It will probably be a long post but please bear with me. The basic idea is this:
public int InsertPersonAndGetPersonId(Person person){
_dbContext.Insert(person);
return person.PersonId;
}
The method above is simple but it violates clean programming principles.
- It is against Command/Query separation in methods.
- It does more than one job.
When I am evaluating different approaches, I usually list the pros and cons and choose the one that has the least cons and the least trade-offs. Therefore, honestly, the method above looks better than the alternatives listed below. But I still would like to get the opinions of SO community and perhaps I learn a new pattern that works best with this challenge.
Alternative #1
The one alternative is to have two methods. While the one is inserting new records, the other gets the lastly added personId
from database. But this is not reliable unless you prevent database from accepting new person insertion between the time you insert a record and get its id from database.
You can even do filtering by the a property of Person
(Name
for instance) when getting the record from database but in addition to what I said above, there can also be more than one person who have the same name but different PersonId
s.
It is also doing one more database trip.

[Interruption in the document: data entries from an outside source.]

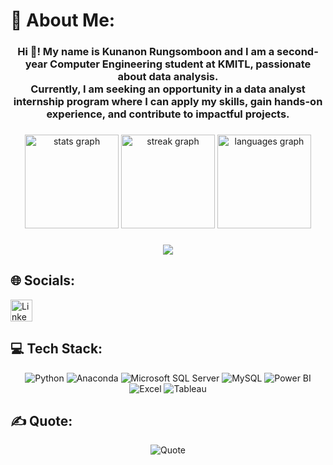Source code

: # 💫 About Me:
<h3 align="center">Hi 👋! My name is Kunanon Rungsomboon and I am a second-year Computer Engineering student at KMITL, passionate about data analysis.<br>Currently, I am seeking an opportunity in a data analyst internship program where I can apply my skills, gain hands-on experience, and contribute to impactful projects.</h3>

###

<div align="center">
  <img src="https://github-readme-stats.vercel.app/api?username=NonKRDA&hide_title=false&hide_rank=false&show_icons=true&include_all_commits=true&count_private=true&disable_animations=false&theme=gotham&locale=en&hide_border=false" height="150" alt="stats graph"  />
  <img src="https://streak-stats.demolab.com?user=NonKRDA&locale=en&mode=daily&theme=gotham&hide_border=false&border_radius=5" height="150" alt="streak graph"  />
  <img src="https://github-readme-stats.vercel.app/api/top-langs?username=NonKRDA&locale=en&hide_title=false&layout=compact&card_width=320&langs_count=5&theme=gotham&hide_border=false" height="150" alt="languages graph"  />
</div>

###

###

<div align="center">
  <img src="https://profile-counter.glitch.me/NonKRDA/count.svg?"  />
</div>

###

## 🌐 Socials:
<div align="left">
  <a href="https://www.linkedin.com/in/kunanonrungsomboon" target="_blank">
    <img src="https://img.shields.io/static/v1?message=LinkedIn&logo=linkedin&label=&color=0077B5&logoColor=white&labelColor=&style=for-the-badge" height="35" alt="LinkedIn logo" />
  </a>
</div>

## 💻 Tech Stack:
<div align="center">
    <img src="https://img.shields.io/badge/python-3670A0?style=for-the-badge&logo=python&logoColor=ffdd54" alt="Python">
    <img src="https://img.shields.io/badge/Anaconda-%2344A833.svg?style=for-the-badge&logo=anaconda&logoColor=white" alt="Anaconda">
    <img src="https://img.shields.io/badge/Microsoft%20SQL%20Server-CC2927?style=for-the-badge&logo=microsoft%20sql%20server&logoColor=white" alt="Microsoft SQL Server">
    <img src="https://img.shields.io/badge/mysql-4479A1.svg?style=for-the-badge&logo=mysql&logoColor=white" alt="MySQL">
    <img src="https://img.shields.io/badge/power_bi-F2C811?style=for-the-badge&logo=powerbi&logoColor=black" alt="Power BI">
    <img src="https://img.shields.io/badge/microsoft_excel-217346?style=for-the-badge&logo=microsoft-excel&logoColor=white" alt="Excel">
    <img src="https://img.shields.io/badge/tableau-E97627?style=for-the-badge&logo=tableau&logoColor=white" alt="Tableau">
</div>

## ✍️ Quote:
<div align="center">
    <img src="https://quotes-github-readme.vercel.app/api?type=horizontal&theme=dark" alt="Quote">
</div>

I am a pragmatic person and don't like to speculate about performance without actually measuring it. However, if I can prevent something with a simple change which will contribute to the performance even slightly, then I find it silly not to do it. Of course, while doing it, I also consider clean code practices.
Alternative #2
The other method can be to change InsertPersonAndGetPersonId
is in and have something like following:
public class PersonRepository
{
private int _personId;
public void InsertPerson(Person person){
_dbContext.Insert(person);
_personId = person.PersonId;
}
public int GetLastPersonId
return _personId;
}
}
Even though I don't like the name of this method GetLastPersonId()
, which may bring a different personId
than expected but let's assume that it returns the id
of person
object. The reason it is bad, besides what I already said, it is modifying the state of the object, therefore have a side effect.
Alternative #3
We can simply have the method below:
public void InsertPerson(Person person){
_dbContext.Insert(person);
_personId = person.PersonId;
}
and since person
is reference type, we can access person.PersonId
like following:
var personRepository = new PersonRepository();
var person = new Person() {Name="Hello"};
personRepository.InsertPerson(person);
Console.WriteLine(person.PersonId);
Did I like it? No! It is way too hidden and unpredictable and you don't really know it unless you check the implementation detail and then we break the beauty of abstraction.
Alternative #4
We can use out
like follows:
public void InsertPerson(Person person, out int personId){
_dbContext.Insert(person);
personId = person.PersonId;
}
But this looks more silly and cumbersome than the first one InsertPersonAndGetPersonId
. If I am going to have to return something, then I would return it using return
and make the signature more explicit for the developers. Also in fact, out
and ref
makes more sense when we need to return multiple values. For instance TryParse()
, returns boolean
but also you can get the parsed value using out
or ref
too.
Update
Due to a couple of comments, I decided to clarify my question a little bit more. What I am asking is how to get the PersonId
without breaking the clean code principles. I am using EF and therefore getting the id from database is not a problem and in fact you can see it in my first example. Sorry for the confusion.